Try it
Below are entries. Pull out all lines containing "localhost".

Task material
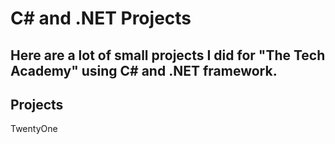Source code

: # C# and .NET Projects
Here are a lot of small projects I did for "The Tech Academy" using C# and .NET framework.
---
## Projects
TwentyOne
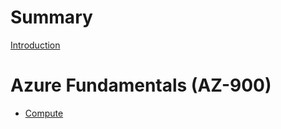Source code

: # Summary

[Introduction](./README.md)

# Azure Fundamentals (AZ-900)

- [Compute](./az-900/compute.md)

==

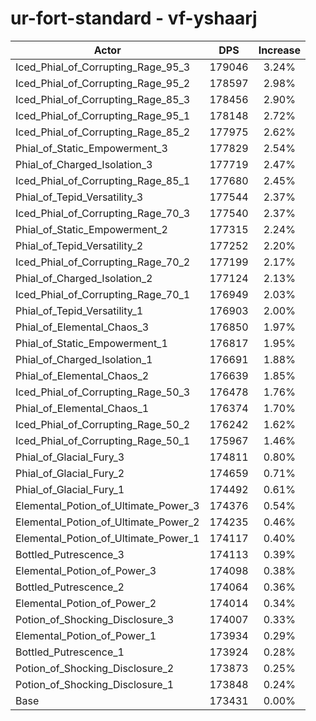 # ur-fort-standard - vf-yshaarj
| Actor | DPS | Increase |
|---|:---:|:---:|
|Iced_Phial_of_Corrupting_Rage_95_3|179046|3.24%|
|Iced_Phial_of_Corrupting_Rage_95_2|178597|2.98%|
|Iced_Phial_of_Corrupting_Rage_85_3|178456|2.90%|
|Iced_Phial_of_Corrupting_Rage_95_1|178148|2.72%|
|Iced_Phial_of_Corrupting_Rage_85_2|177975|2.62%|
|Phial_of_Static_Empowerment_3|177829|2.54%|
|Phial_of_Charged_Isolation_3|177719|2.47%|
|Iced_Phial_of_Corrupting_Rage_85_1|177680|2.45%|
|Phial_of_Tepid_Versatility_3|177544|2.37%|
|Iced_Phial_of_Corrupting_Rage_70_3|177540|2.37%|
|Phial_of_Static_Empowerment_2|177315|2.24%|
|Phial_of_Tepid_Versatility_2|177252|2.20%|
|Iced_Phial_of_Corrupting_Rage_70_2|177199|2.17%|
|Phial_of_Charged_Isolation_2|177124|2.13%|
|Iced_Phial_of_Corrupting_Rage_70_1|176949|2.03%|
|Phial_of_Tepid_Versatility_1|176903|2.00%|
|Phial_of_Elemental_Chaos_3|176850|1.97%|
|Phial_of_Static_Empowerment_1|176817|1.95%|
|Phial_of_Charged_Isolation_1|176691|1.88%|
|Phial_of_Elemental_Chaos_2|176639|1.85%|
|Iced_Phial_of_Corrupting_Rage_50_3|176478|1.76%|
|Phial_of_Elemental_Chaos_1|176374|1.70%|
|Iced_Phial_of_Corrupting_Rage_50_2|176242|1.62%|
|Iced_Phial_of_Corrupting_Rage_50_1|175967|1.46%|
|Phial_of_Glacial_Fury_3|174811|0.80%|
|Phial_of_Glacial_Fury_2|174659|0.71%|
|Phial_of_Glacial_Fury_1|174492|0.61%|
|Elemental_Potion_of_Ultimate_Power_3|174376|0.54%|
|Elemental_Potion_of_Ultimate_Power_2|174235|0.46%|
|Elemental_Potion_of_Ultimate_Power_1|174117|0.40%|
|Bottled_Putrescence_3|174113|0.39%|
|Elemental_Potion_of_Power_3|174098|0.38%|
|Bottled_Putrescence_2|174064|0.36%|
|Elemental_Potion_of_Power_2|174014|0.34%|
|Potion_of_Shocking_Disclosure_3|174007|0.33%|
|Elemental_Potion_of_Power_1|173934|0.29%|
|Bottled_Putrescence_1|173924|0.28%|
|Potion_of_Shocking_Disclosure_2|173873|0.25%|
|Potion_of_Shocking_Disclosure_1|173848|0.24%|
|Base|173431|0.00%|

* * *

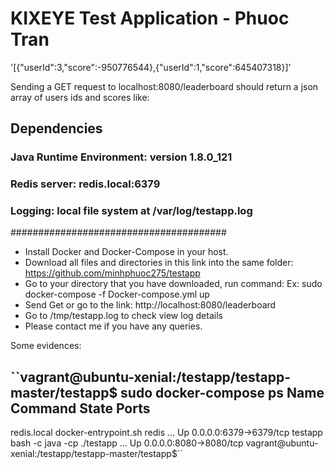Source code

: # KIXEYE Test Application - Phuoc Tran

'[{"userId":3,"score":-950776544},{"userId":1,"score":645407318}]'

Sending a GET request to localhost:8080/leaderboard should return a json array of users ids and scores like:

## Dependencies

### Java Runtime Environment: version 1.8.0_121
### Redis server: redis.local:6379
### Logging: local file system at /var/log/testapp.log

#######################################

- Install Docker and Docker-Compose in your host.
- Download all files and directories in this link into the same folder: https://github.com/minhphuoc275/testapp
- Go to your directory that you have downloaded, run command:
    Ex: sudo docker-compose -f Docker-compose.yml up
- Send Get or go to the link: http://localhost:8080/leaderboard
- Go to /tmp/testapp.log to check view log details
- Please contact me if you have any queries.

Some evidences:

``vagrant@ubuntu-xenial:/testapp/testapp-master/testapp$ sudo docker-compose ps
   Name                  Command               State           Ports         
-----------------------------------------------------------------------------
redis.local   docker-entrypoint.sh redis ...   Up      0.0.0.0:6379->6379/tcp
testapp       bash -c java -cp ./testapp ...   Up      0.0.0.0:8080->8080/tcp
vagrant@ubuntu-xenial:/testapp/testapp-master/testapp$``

Answer box
Sending a GET request to localhost:8080/leaderboard should return a json array of users ids and scores like:
- Send Get or go to the link: http://localhost:8080/leaderboard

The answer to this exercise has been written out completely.